Polygamist community faces genetic disorder

(Reuters)
Updated: 2007-06-15 16:47

'Closed door'

Local historian Benjamin Bistline said 75 to 80 percent of people in the area are blood relatives of two men - John Y. Barlow and Joseph Smith Jessop - who founded the sect on the remote desert plateau in the early 1930s.

"There aren't any new people coming in. It's a closed door and that gene just keeps getting passed around," said Bruce Wisan, a court-appointed accountant overseeing a trust of the sect's assets.

Dr. Leslie Biesecker, chief of the Genetic Disease Research Branch at the National Institutes of Health, said the bad gene could have been introduced after the original founding families settled there. "Any person who joined that community could have brought that mutation with them," he said.

Tarby, who has recently retired, said he first observed the problem when an FLDS couple came to a Phoenix clinic about 15 years ago with a 10-year-old boy suffering from a degenerative condition. He sent a urine sample to a lab in Colorado for analysis and was stunned by the diagnosis.

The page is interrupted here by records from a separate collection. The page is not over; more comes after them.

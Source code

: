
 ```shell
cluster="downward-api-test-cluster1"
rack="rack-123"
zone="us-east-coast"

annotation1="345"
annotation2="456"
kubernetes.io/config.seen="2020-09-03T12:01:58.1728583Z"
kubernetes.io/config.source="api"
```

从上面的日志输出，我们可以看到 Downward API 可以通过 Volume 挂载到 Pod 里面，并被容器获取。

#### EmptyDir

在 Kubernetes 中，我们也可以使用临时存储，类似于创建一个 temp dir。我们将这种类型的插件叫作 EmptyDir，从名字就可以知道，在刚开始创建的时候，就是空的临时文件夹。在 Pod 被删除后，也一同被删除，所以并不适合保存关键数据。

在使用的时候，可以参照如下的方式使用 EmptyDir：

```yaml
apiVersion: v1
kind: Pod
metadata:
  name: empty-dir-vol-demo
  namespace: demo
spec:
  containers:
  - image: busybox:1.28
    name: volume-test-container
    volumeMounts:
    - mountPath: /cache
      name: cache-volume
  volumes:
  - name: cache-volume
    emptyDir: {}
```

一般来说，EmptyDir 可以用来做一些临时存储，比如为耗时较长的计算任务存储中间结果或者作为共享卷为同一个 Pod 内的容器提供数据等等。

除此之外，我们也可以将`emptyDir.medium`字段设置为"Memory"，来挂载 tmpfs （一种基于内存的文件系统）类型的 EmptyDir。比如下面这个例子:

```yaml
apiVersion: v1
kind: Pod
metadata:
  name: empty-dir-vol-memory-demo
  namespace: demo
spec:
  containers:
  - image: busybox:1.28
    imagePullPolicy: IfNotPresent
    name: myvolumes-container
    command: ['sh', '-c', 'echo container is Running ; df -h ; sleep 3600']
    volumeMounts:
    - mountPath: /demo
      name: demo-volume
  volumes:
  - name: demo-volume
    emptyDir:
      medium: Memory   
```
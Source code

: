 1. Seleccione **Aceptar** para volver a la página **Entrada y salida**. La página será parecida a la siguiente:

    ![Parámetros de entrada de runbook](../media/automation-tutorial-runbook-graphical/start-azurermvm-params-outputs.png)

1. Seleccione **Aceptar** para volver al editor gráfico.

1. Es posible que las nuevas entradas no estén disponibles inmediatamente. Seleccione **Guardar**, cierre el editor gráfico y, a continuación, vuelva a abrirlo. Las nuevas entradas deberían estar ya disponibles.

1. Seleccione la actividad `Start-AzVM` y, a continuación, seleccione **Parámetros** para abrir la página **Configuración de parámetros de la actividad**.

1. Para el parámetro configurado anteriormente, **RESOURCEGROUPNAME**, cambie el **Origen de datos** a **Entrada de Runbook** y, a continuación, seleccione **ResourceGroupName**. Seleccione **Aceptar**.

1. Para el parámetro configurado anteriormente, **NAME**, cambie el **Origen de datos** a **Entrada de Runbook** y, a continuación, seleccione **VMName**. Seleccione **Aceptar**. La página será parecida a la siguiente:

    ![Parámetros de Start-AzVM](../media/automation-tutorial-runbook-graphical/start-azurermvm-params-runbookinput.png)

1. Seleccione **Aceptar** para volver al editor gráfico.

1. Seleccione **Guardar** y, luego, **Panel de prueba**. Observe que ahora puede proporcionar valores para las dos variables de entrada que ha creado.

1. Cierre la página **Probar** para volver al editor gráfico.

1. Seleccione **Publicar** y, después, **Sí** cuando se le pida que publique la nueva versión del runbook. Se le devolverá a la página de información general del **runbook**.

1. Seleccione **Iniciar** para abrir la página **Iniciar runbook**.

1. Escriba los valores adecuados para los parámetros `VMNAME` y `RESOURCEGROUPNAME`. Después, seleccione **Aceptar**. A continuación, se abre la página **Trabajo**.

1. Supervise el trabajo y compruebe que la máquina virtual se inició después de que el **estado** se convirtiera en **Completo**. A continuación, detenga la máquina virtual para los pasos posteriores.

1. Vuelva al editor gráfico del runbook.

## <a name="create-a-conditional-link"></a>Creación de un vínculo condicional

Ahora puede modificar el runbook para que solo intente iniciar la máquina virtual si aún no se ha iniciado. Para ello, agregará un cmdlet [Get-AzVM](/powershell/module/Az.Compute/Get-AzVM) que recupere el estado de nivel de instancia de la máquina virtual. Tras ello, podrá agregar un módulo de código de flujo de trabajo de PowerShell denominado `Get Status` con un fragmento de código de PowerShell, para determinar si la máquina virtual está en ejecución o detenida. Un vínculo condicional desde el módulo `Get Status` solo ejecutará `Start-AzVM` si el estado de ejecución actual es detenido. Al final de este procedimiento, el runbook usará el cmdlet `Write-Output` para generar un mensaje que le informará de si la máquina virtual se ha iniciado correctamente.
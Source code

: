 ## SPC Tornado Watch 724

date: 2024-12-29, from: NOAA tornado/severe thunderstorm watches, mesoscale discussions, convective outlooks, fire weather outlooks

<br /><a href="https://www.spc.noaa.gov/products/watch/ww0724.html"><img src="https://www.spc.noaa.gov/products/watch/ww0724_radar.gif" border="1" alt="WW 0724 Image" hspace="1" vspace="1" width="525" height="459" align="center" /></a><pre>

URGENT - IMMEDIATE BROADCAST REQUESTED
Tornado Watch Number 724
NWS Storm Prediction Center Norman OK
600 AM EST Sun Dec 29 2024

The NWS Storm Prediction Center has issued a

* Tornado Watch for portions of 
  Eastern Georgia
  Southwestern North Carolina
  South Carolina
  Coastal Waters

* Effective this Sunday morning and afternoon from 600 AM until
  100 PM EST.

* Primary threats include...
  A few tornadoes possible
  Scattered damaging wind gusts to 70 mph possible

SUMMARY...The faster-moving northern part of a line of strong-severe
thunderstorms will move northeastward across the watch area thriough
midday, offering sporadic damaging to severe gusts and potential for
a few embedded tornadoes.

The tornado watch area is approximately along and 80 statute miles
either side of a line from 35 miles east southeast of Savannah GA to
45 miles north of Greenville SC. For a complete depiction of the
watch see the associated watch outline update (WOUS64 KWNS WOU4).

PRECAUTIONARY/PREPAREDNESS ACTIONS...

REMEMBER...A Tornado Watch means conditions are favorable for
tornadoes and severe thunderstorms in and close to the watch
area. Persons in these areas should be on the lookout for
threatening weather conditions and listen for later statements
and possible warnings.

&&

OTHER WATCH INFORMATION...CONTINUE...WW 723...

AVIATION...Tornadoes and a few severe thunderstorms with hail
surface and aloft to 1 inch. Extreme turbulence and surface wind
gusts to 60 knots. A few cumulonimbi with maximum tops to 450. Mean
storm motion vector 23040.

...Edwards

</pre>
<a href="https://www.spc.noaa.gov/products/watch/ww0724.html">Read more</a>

Since then, increasing numbers of children in the community have been stricken with the disease, which causes unusual facial features, frequent epileptic seizures, episodes of coma and possibly early death.

In the disorder, brain cells fail to receive enough fuel to grow, multiply and function properly because of a missing enzyme needed to generate energy from food, causing severe mental retardation and muscle control problems.

Tarby met with about 150 FLDS members in November, explaining that the disorder was not caused by tainted drinking water as rumored but by cousin marriage.

But even with that knowledge, it is still hard for people to leave the sect, said Brenda Jensen, 55, who fled the FLDS several years ago and now works for the Utah-based HOPE Organization, which helps women leave.

"If they are willing to marry their cousin, or unwilling but do it anyway, or even in a relationship that is closer than that, it can be very hard for them," Jensen said.

And local habits, are deeply ingrained, authorities say.

"They will tell you if that's what God wants for you than that's what you will get," said Gary Engels, an investigator assigned to Colorado City by the Mohave County attorney's office. "They don't think too much about marrying cousins and things like that."